As part of the ongoing optimization that Coralogix undertakes every day on our platform, we were optimizing our resource usage and storage in the AWS us-east-2 region. At 07:42 GMT+2, this work unfortunately led to our Open-search master nodes losing connection to the cluster, which put the entire cluster into an unknown state. This prevented some of our customers from connecting to the Coralogix data-store.

During the entire time of the incident - Alerts, Live Tail, Logs2Metrics, Archive queries were not affected and functioned as usual.

Remediation

Our first priority was the preservation of cluster state, so the Platform team scaled down our master nodes. This enabled us to reconstruct cluster state. Once the state was reconstructed, by 10:19 GMT+2, the cluster began functioning as expected and was indexing new data. By 13:21 GMT+2, all shards were initialized with old data and all data was available.

Impact

Customers were unable to retrieve data from the Coralogix data-store between 09:38 GMT+2 and 10:19 GMT+2. Older data (more than 3 days) was unavailable until 13:21 GMT+2.

Timeline

07:42 GMT+2: Upgrading infrastructure.

09:34 GMT+2: Began rolling upgrade of OpenSearch master nodes

09:38 GMT+2: Leader node lost connection. This is when the incident first began.

09:45 GMT+2: Decision to scale down master nodes, and reconstruct cluster state. data-store resources are freed, cluster is able to react to both queries and indexes.

10:01 GMT+2: Shards successfully initialize for real time data processing.

10:19 GMT+2: Data indexing begins again. This is when the incident has been resolved

11:16 GMT+2: Recent customer data is available without lag.

13:21 GMT+2: Old data is made available, finalizing the issue.

Remediation and follow-up steps

There are some key areas we will improve to ensure that this issue does not happen again.

Better communication

At Coralogix, we operate with transparency at the heart of what we do.

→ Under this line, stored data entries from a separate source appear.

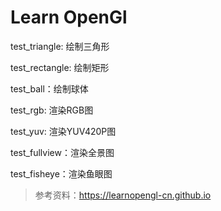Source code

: # Learn OpenGl

test_triangle: 绘制三角形

test_rectangle: 绘制矩形

test_ball：绘制球体

test_rgb: 渲染RGB图

test_yuv: 渲染YUV420P图

test_fullview：渲染全景图

test_fisheye：渲染鱼眼图

> 参考资料：https://learnopengl-cn.github.io
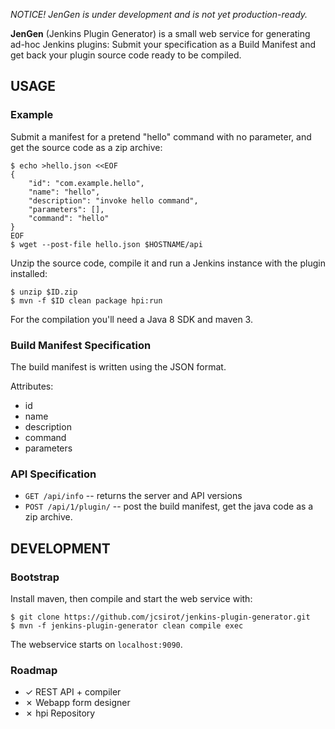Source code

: 
*NOTICE! JenGen is under development and is not yet production-ready.*

**JenGen** (Jenkins Plugin Generator) is a small web service for generating ad-hoc Jenkins plugins:
Submit your specification as a Build Manifest and get back your plugin source code ready to be compiled.


USAGE
-----

### Example

Submit a manifest for a pretend "hello" command with no parameter,
and get the source code as a zip archive:

	$ echo >hello.json <<EOF
	{
		"id": "com.example.hello",
		"name": "hello",
		"description": "invoke hello command",
		"parameters": [],
		"command": "hello"
	}
	EOF
	$ wget --post-file hello.json $HOSTNAME/api

Unzip the source code,
compile it and run a Jenkins instance with the plugin installed:

	$ unzip $ID.zip
	$ mvn -f $ID clean package hpi:run

For the compilation you'll need a Java 8 SDK and maven 3.

### Build Manifest Specification

The build manifest is written using the JSON format.

Attributes:
  * id
  * name
  * description
  * command
  * parameters


### API Specification

  * `GET /api/info` -- returns the server and API versions
  * `POST /api/1/plugin/` -- post the build manifest, get the java code as a zip archive.


DEVELOPMENT
-----------

### Bootstrap

Install maven, then compile and start the web service with:

	$ git clone https://github.com/jcsirot/jenkins-plugin-generator.git
	$ mvn -f jenkins-plugin-generator clean compile exec

The webservice starts on `localhost:9090`.

### Roadmap

  * ✓ REST API + compiler
  * ✗ Webapp form designer
  * ✗ hpi Repository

In this instance, however, we did not anticipate this outcome, and so we didn’t communicate enough information to our customers. We will improve our communication processes, and any changes of this nature in the future will be communicated first.

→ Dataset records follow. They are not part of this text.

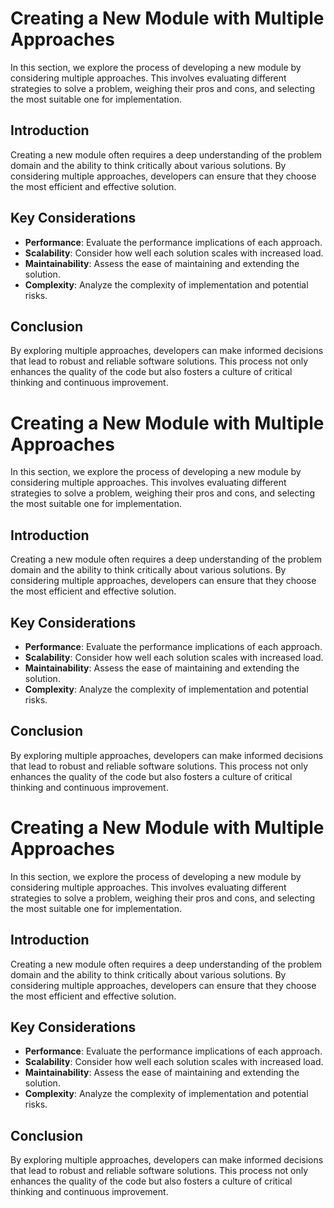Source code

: # Creating a New Module with Multiple Approaches

In this section, we explore the process of developing a new module by considering multiple approaches. This involves evaluating different strategies to solve a problem, weighing their pros and cons, and selecting the most suitable one for implementation.

## Introduction

Creating a new module often requires a deep understanding of the problem domain and the ability to think critically about various solutions. By considering multiple approaches, developers can ensure that they choose the most efficient and effective solution.

## Key Considerations

- **Performance**: Evaluate the performance implications of each approach.
- **Scalability**: Consider how well each solution scales with increased load.
- **Maintainability**: Assess the ease of maintaining and extending the solution.
- **Complexity**: Analyze the complexity of implementation and potential risks.

## Conclusion

By exploring multiple approaches, developers can make informed decisions that lead to robust and reliable software solutions. This process not only enhances the quality of the code but also fosters a culture of critical thinking and continuous improvement.
# Creating a New Module with Multiple Approaches

In this section, we explore the process of developing a new module by considering multiple approaches. This involves evaluating different strategies to solve a problem, weighing their pros and cons, and selecting the most suitable one for implementation.

## Introduction

Creating a new module often requires a deep understanding of the problem domain and the ability to think critically about various solutions. By considering multiple approaches, developers can ensure that they choose the most efficient and effective solution.

## Key Considerations

- **Performance**: Evaluate the performance implications of each approach.
- **Scalability**: Consider how well each solution scales with increased load.
- **Maintainability**: Assess the ease of maintaining and extending the solution.
- **Complexity**: Analyze the complexity of implementation and potential risks.

## Conclusion

By exploring multiple approaches, developers can make informed decisions that lead to robust and reliable software solutions. This process not only enhances the quality of the code but also fosters a culture of critical thinking and continuous improvement.
# Creating a New Module with Multiple Approaches

In this section, we explore the process of developing a new module by considering multiple approaches. This involves evaluating different strategies to solve a problem, weighing their pros and cons, and selecting the most suitable one for implementation.

## Introduction

Creating a new module often requires a deep understanding of the problem domain and the ability to think critically about various solutions. By considering multiple approaches, developers can ensure that they choose the most efficient and effective solution.

## Key Considerations

- **Performance**: Evaluate the performance implications of each approach.
- **Scalability**: Consider how well each solution scales with increased load.
- **Maintainability**: Assess the ease of maintaining and extending the solution.
- **Complexity**: Analyze the complexity of implementation and potential risks.

## Conclusion

By exploring multiple approaches, developers can make informed decisions that lead to robust and reliable software solutions. This process not only enhances the quality of the code but also fosters a culture of critical thinking and continuous improvement.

Alerting on our Networking Infrastructure

Our network is extensively covered by alerting, however this issue did not immediately trigger them. While they did trigger eventually, we still intend to add new alerts to our data-store that will detect similar behavior in the future, and enable us to act faster.

Conclusion

Our objective is to build a platform that our customers can trust, and one that constantly delivers on the features that will give our customers the tools they need. This is a continuous, iterative process. In this instance, while ensuring our platform is as robust and consistent as possible, we have caused a short period of unavailability. For this, we apologize to our customers for the inconvenience caused, and we hope that our remediation will give you confidence that this issue will not happen again.

Posted Jan 18, 2023 - 10:30 UTC

Resolved

This incident has been resolved.

Posted Jan 15, 2023 - 09:39 UTC

Monitoring

A fix has been implemented and we are monitoring the results.

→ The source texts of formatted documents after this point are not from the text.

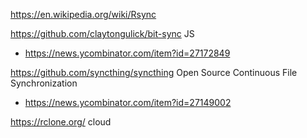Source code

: https://en.wikipedia.org/wiki/Rsync

https://github.com/claytongulick/bit-sync JS
* https://news.ycombinator.com/item?id=27172849

https://github.com/syncthing/syncthing Open Source Continuous File Synchronization
* https://news.ycombinator.com/item?id=27149002

https://rclone.org/ cloud

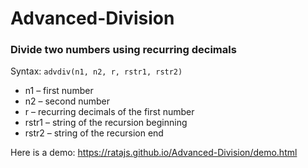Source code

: # Advanced-Division
### Divide two numbers using recurring decimals

Syntax:
<code>advdiv(n1, n2, r, rstr1, rstr2)</code>
* n1 – first number
* n2 – second number
* r – recurring decimals of the first number
* rstr1 – string of the recursion beginning
* rstr2 – string of the recursion end

Here is a demo: <https://ratajs.github.io/Advanced-Division/demo.html>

Posted Jan 15, 2023 - 09:30 UTC

Update

Real-time data has been retrieved and is now being processed. We are working on processing the older data.

Posted Jan 15, 2023 - 09:02 UTC

Identified

We have identified the issue, and are starting to process the data.

Posted Jan 15, 2023 - 08:12 UTC

Investigating

We are experiencing some delays in data transfer to small group of our usprod1 cluster, we are working on fixing the issue and update accordingly.

Sorry for the delays.

Posted Jan 15, 2023 - 07:38 UTC

This incident affected: Log Processing.